Making robust decisions for conservation with restricted money and knowledge.

Published online
10 Dec 2008
Content type
Journal article
Journal title
Journal of Applied Ecology
DOI
10.1111/j.1365-2664.2008.01553.x

Author(s)
McDonald-Madden, E. & Baxter, P. W. J. & Possingham, H. P.
Contact email(s)
e.mcdonaldmadden@uq.edu.au

Publication language
English
Location
Indonesia & Sumatra

Abstract

In conservation decision-making, we operate within the confines of limited funding. Furthermore, we often assume particular relationships between management impact and our investment in management. The structure of these relationships, however, is rarely known with certainty - there is model uncertainty. We investigate how these two fundamentally limiting factors in conservation management, money and knowledge, impact optimal decision-making. We use information-gap decision theory to find strategies for maximizing the number of extant subpopulations of a threatened species that are most immune to failure due to model uncertainty. We thus find a robust framework for exploring optimal decision-making. The performance of every strategy decreases as model uncertainty increases. The strategy most robust to model uncertainty depends not only on what performance is perceived to be acceptable but also on available funding and the time horizon over which extinction is considered. Synthesis and applications. We investigate the impact of model uncertainty on robust decision-making in conservation and how this is affected by available conservation funding. We show that subpopulation triage can be a natural consequence of robust decision-making.

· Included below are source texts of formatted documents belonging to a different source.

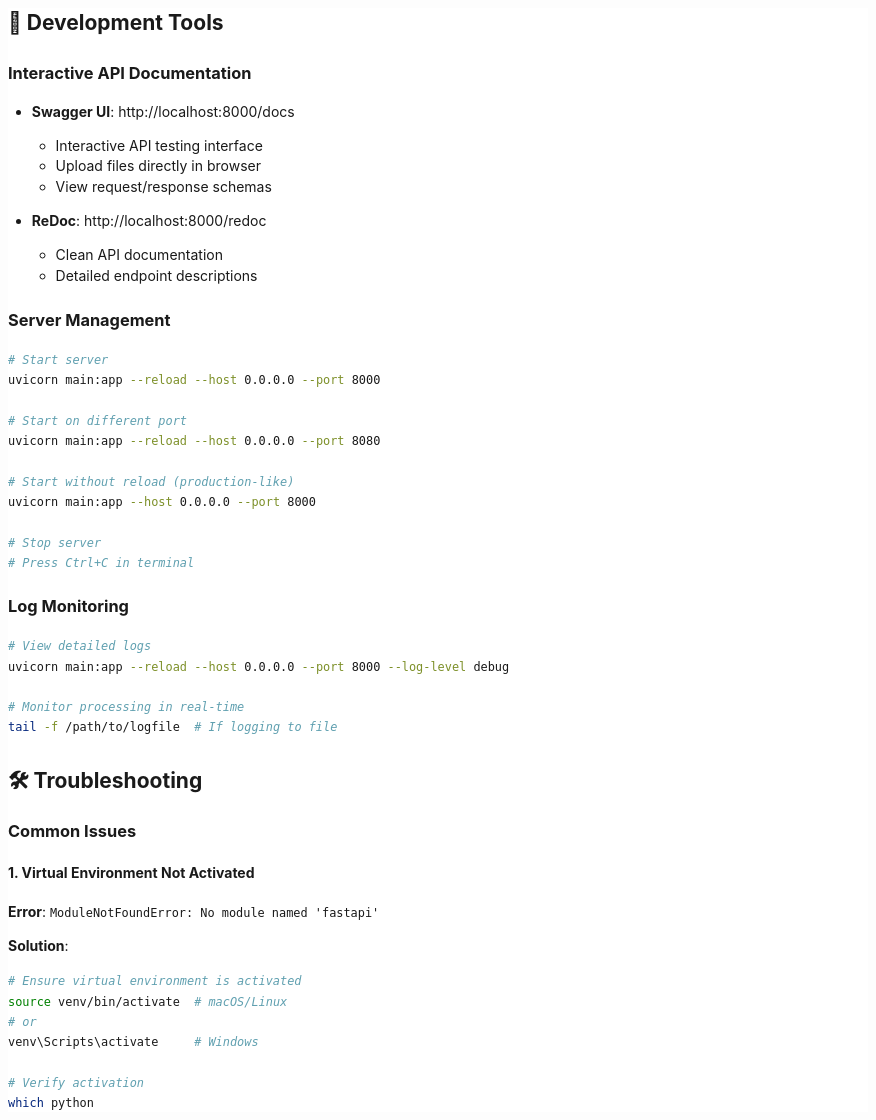 ## 🔧 Development Tools

### Interactive API Documentation

- **Swagger UI**: http://localhost:8000/docs
  - Interactive API testing interface
  - Upload files directly in browser
  - View request/response schemas

- **ReDoc**: http://localhost:8000/redoc
  - Clean API documentation
  - Detailed endpoint descriptions

### Server Management

```bash
# Start server
uvicorn main:app --reload --host 0.0.0.0 --port 8000

# Start on different port
uvicorn main:app --reload --host 0.0.0.0 --port 8080

# Start without reload (production-like)
uvicorn main:app --host 0.0.0.0 --port 8000

# Stop server
# Press Ctrl+C in terminal
```

### Log Monitoring

```bash
# View detailed logs
uvicorn main:app --reload --host 0.0.0.0 --port 8000 --log-level debug

# Monitor processing in real-time
tail -f /path/to/logfile  # If logging to file
```

## 🛠️ Troubleshooting

### Common Issues

#### 1. Virtual Environment Not Activated
**Error**: `ModuleNotFoundError: No module named 'fastapi'`

**Solution**:
```bash
# Ensure virtual environment is activated
source venv/bin/activate  # macOS/Linux
# or
venv\Scripts\activate     # Windows

# Verify activation
which python
```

We highlight the need for managers to consider triage not as merely giving up, but as a tool for ensuring species persistence in light of the urgency of most conservation requirements, uncertainty and the poor state of conservation funding. We illustrate this theory by a specific application to allocation of funding to reduce poaching impact on the Sumatran tiger Panthera tigris sumatrae in Kerinci Seblat National Park.